━━━━━ Records provided
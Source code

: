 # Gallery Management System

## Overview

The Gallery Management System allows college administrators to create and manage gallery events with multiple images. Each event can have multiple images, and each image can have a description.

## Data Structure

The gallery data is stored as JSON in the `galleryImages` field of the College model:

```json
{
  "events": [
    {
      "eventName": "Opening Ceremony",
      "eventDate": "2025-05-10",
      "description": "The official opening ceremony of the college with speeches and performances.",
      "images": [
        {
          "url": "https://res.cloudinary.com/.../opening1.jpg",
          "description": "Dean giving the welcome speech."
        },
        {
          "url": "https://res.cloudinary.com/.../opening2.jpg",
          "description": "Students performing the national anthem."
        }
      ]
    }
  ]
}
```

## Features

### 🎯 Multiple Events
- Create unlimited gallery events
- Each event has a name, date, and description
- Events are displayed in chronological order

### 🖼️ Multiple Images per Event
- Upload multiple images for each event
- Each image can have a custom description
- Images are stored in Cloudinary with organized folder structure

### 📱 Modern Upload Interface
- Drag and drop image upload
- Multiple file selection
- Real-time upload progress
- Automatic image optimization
━━━━━━━━━━
━━━━━ Records provided
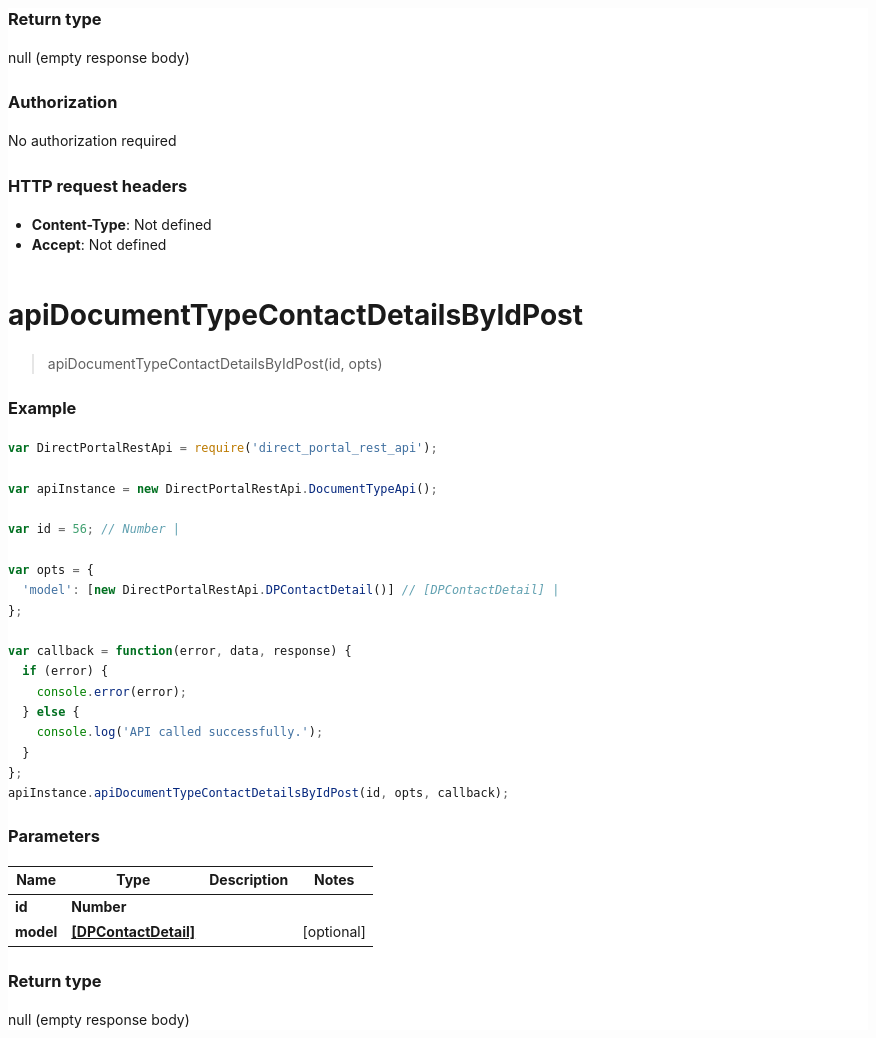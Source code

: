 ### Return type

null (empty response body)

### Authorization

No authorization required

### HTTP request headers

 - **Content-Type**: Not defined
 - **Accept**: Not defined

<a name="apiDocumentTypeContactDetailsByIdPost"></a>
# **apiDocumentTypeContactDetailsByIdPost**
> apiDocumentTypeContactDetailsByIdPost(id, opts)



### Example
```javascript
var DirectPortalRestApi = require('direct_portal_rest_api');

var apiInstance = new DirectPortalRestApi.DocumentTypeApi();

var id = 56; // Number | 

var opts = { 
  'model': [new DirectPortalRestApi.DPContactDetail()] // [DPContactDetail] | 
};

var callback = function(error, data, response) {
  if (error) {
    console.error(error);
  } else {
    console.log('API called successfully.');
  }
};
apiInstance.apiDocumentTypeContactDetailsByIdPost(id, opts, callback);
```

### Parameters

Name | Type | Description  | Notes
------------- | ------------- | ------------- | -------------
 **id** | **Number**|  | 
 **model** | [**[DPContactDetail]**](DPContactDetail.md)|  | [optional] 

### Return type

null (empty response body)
━━━━━━━━━━
Whenever the word "have" occurs in a line of the listing above, return that line.

Written answer:
The Gallery Management System allows college administrators to create and manage gallery events with multiple images. Each event can have multiple images, and each image can have a description.
- Each image can have a custom description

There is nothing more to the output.